For your consideration, I’ve collected my top five reasons to read fantasy. I hope you’ll test my assertions for yourself! I’d love to know if you ever read fantasy (and if so, what’s your favorite book?). If you don’t read fantasy, what’s holding you back? One lucky commenter will receive an ebook of THE TETHERED WORLD to jump into right away.
- Fantasy reflects our own flawed humanity on a grander scale. Some fantasy books include humans, others have entirely made up races. But either way, readers can see issues like discrimination, prejudice, and pride in a more objective way. They are not coming to the book as a conservative or liberal with their biases—which might normally make them dismiss a story that pushes against their belief system if it dealt with more familiar issues like politics and religion.
- Fantasy provides the ultimate escape. Although fiction itself is a form of escapism, fantasy frees our imagination to a greater degree. Getting caught up in impossibilities can be refreshing for body, mind, and soul. In a world full of bad news and constant negativity, fantasy can offer an oasis of adventure while also reminding us that our own, personal dragons can be slain.
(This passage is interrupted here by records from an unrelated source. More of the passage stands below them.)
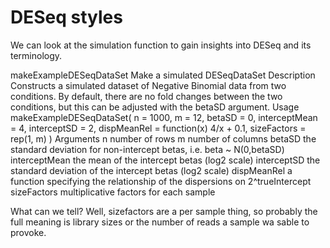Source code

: 
# DESeq styles

We can look at the simulation function to gain insights into DESeq and its terminology.

  makeExampleDESeqDataSet
                             Make a simulated DESeqDataSet
Description
    Constructs a simulated dataset of Negative Binomial data from two conditions. By default, there
    are no fold changes between the two conditions, but this can be adjusted with the betaSD argument.
Usage
    makeExampleDESeqDataSet(
       n = 1000,
       m = 12,
       betaSD = 0,
       interceptMean = 4,
     interceptSD = 2,
     dispMeanRel = function(x) 4/x + 0.1,
     sizeFactors = rep(1, m)
   )
Arguments
   n              number of rows
   m              number of columns
   betaSD         the standard deviation for non-intercept betas, i.e. beta ~ N(0,betaSD)
   interceptMean  the mean of the intercept betas (log2 scale)
   interceptSD    the standard deviation of the intercept betas (log2 scale)
   dispMeanRel    a function specifying the relationship of the dispersions on 2^trueIntercept
   sizeFactors    multiplicative factors for each sample

What can we tell? 
Well, sizefactors are a per sample thing, so probably the full meaning is library sizes or the number of reads a sample wa sable to provoke.

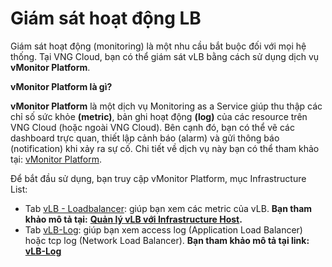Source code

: # Giám sát hoạt động LB

Giám sát hoạt động (monitoring) là một nhu cầu bắt buộc đối với mọi hệ thống. Tại VNG Cloud, bạn có thể giám sát vLB bằng cách sử dụng dịch vụ **vMonitor Platform**.

**vMonitor Platform là gì?**

**vMonitor Platform** là một dịch vụ Monitoring as a Service giúp thu thập các chỉ số sức khỏe **(metric)**, bản ghi hoạt động **(log)** của các resource trên VNG Cloud (hoặc ngoài VNG Cloud). Bên cạnh đó, bạn có thể vẽ các dashboard trực quan, thiết lập cảnh báo (alarm) và gửi thông báo (notification) khi xảy ra sự cố. Chi tiết về dịch vụ này bạn có thể tham khảo tại: [vMonitor Platform](https://docs.vngcloud.vn/vng-cloud-document/vn/vmonitor).

Để bắt đầu sử dụng, bạn truy cập vMonitor Platform, mục Infrastructure List:

* Tab [vLB - Loadbalancer](https://hcm-3.console.vngcloud.vn/vmonitor/infrastructure/vlb): giúp bạn xem các metric của vLB. **Bạn tham khảo mô tả tại:** [**Quản lý vLB với Infrastructure Host**](https://docs.vngcloud.vn/vng-cloud-document/vn/vmonitor-platform/cach-tinh-nang-cua-vmonitor-platform/metrics/lam-viec-voi-product-metric/lam-viec-voi-vlb-metric)**.**
* Tab [vLB-Log](https://hcm-3.console.vngcloud.vn/vmonitor/infrastructure/vlb-log): giúp bạn xem access log (Application Load Balancer) hoặc tcp log (Network Load Balancer). **Bạn tham khảo mô tả tại link:** [**vLB-Log**](https://docs.vngcloud.vn/vng-cloud-document/vn/vmonitor-platform/cach-tinh-nang-cua-vmonitor-platform/logs/lam-viec-voi-product-logs/lam-viec-voi-vlb-log)

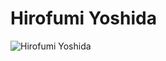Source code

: # Hirofumi Yoshida

![Hirofumi Yoshida](https://static.wikia.nocookie.net/chainsaw-man/images/d/d8/Hirofumi_Yoshida_closeup.png/revision/latest/scale-to-width-down/303?cb=20220827190127)

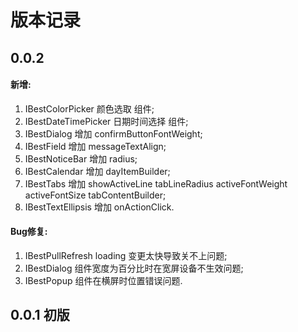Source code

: # 版本记录

## 0.0.2
#### 新增:
1. IBestColorPicker 颜色选取 组件;
2. IBestDateTimePicker 日期时间选择 组件;
3. IBestDialog 增加 confirmButtonFontWeight;
4. IBestField 增加 messageTextAlign;
5. IBestNoticeBar 增加 radius;
6. IBestCalendar 增加 dayItemBuilder;
7. IBestTabs 增加 showActiveLine tabLineRadius activeFontWeight activeFontSize tabContentBuilder;
8. IBestTextEllipsis 增加 onActionClick.

#### Bug修复:
1. IBestPullRefresh loading 变更太快导致关不上问题;
2. IBestDialog 组件宽度为百分比时在宽屏设备不生效问题;
3. IBestPopup 组件在横屏时位置错误问题.

## 0.0.1 初版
- Fantasy encourages creative thinking. When an author takes us to places that are not on this planet, our brains work a little harder to imagine what that might be like. In the process, we tap into creative parts of our cranium that normally don’t get exercised. Warning! This might lead to a reader creating worlds of their own to share with others. This is what happened to me after reading The Chronicles of Narnia 🙂
- Fantasy clarifies reality. This may seem like a contradiction to #2, but it’s really a two-sided coin. We may not have a system of magic in the daily grind (piles of laundry? Poof! Not any more…) but fantasy can teach us to see the significance of the little things. The joy of a birth, the impact of death, the beauty of a waterfall, the power of cleansing rain…these things are profound when we take time to acknowledge their influence in our lives. A little bit of magic, so to speak, is everywhere for everyone, if you know how to recognize it. Fantasy can provide that lens.
- Fantasy reminds us that Good vs Evil is a universal problem. A hallmark of fantasy stories is the clash of darkness and light, usually culminating in an epic battle. It doesn’t take a very perceptive individual to recognize the evil in this world. But evil is only distinguishable because we also see goodness and hope. In that way, fantasy also helps to clarify reality (see #4). Sometimes we need the reminder that good will, ultimately, defeat evil. That a Hobbit like Frodo, and children like the Pevensies, can take on and bring down dynasties of darkness. We all have a part to play in this ongoing battle here on earth, and fantasy clarifies that the struggle is real, and we all have opportunities to be everyday heroes.
She took down the Nephilim queen—but can she and her brother save the kingdom?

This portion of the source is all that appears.